** Opening Supplied records block **
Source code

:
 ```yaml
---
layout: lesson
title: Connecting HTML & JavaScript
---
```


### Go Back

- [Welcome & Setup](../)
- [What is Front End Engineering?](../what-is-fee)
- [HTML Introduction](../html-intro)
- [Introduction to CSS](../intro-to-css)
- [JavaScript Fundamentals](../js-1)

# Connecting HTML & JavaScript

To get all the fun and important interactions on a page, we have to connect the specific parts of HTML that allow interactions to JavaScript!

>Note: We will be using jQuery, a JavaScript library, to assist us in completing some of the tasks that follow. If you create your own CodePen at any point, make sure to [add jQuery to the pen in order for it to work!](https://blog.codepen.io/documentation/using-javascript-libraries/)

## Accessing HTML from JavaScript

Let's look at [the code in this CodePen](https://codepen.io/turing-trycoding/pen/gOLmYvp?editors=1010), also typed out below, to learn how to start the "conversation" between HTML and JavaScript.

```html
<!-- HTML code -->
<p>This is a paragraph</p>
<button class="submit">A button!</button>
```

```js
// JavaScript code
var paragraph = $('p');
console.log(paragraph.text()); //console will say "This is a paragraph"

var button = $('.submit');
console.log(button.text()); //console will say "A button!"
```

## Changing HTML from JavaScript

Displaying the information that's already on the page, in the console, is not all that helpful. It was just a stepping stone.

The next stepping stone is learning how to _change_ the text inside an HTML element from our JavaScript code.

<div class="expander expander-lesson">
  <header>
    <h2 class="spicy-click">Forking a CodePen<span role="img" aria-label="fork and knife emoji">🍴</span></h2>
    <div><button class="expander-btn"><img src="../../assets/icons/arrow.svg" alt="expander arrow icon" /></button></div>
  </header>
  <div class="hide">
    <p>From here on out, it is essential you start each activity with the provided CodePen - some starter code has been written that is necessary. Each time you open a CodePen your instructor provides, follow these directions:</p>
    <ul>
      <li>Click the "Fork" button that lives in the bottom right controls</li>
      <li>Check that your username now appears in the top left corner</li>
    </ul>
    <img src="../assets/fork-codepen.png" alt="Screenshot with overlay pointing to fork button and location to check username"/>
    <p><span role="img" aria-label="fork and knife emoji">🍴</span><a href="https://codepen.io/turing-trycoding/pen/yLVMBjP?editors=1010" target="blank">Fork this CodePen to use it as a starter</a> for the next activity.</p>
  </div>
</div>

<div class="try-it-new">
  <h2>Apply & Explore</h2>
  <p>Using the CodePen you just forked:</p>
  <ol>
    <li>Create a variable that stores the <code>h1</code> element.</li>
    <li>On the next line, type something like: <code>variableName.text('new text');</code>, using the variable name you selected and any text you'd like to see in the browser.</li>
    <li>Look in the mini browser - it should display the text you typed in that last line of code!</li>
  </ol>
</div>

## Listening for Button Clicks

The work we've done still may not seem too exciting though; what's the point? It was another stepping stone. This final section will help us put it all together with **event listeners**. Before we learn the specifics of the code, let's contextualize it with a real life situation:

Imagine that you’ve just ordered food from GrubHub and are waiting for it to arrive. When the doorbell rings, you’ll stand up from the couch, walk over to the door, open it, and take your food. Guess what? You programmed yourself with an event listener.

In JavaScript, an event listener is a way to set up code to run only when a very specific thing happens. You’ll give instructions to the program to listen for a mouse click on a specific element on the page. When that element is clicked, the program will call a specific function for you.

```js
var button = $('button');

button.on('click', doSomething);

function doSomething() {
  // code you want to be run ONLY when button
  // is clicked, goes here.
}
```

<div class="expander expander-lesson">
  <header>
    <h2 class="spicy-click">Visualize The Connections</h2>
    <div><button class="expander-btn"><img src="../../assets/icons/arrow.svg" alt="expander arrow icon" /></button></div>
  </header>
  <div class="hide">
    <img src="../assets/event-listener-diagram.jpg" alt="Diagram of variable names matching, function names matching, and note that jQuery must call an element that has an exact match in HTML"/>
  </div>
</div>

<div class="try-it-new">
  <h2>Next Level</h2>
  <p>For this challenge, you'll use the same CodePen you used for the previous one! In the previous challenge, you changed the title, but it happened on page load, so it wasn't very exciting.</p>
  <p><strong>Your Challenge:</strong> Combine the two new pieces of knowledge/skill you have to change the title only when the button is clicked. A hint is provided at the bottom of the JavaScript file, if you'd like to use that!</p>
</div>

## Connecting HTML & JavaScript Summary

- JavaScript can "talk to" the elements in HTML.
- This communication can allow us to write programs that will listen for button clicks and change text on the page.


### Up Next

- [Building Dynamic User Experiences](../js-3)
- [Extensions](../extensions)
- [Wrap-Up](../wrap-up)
** Closing Supplied records block **
** Opening Supplied records block **
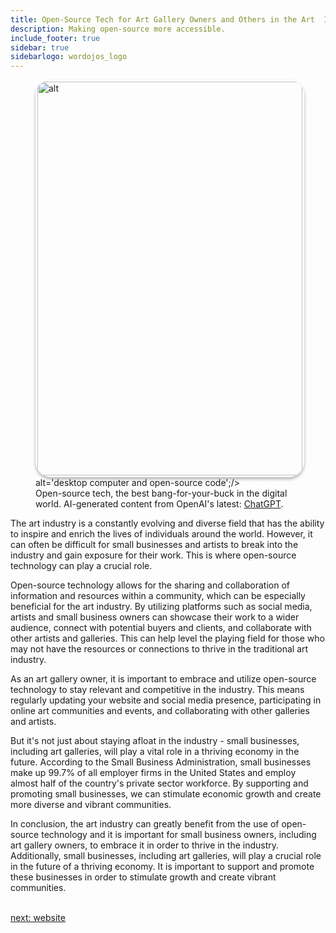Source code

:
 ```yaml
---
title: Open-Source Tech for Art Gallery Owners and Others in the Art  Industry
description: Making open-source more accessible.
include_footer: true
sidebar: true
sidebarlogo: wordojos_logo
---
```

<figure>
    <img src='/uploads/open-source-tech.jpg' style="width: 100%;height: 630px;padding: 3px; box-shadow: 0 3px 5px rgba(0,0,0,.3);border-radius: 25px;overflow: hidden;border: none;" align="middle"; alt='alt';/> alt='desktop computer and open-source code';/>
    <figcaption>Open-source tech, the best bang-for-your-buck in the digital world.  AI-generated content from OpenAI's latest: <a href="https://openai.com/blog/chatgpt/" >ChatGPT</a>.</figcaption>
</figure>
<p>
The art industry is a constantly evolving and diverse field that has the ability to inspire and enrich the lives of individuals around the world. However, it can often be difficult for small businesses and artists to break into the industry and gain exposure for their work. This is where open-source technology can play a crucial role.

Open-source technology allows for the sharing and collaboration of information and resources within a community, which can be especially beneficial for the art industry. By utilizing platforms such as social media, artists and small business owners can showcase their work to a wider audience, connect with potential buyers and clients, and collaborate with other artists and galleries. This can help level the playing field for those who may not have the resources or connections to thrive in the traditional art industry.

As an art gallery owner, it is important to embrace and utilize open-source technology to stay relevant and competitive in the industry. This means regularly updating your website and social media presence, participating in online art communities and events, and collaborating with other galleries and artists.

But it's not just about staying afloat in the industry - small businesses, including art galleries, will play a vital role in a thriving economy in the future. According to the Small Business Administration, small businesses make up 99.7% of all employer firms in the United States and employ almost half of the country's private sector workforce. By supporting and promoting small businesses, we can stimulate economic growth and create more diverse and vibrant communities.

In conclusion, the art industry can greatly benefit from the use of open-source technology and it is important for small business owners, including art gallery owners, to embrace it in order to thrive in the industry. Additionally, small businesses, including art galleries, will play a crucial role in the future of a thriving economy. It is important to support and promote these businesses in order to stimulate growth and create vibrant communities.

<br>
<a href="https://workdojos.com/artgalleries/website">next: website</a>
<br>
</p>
** Closing Supplied records block **
** Opening Supplied records block **
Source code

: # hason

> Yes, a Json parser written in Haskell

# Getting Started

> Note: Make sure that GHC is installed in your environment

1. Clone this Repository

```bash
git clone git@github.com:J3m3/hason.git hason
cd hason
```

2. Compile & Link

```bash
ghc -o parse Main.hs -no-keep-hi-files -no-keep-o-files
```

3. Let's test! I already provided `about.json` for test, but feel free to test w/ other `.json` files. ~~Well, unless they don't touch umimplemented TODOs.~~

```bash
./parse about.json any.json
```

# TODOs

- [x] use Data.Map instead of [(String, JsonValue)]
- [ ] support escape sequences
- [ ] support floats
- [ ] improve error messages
** Closing Supplied records block **
* What is needed
All lines in the entries above that include "spicy" should be found and copied.

* Written solution
    <h2 class="spicy-click">Forking a CodePen<span role="img" aria-label="fork and knife emoji">🍴</span></h2>
    <h2 class="spicy-click">Visualize The Connections</h2>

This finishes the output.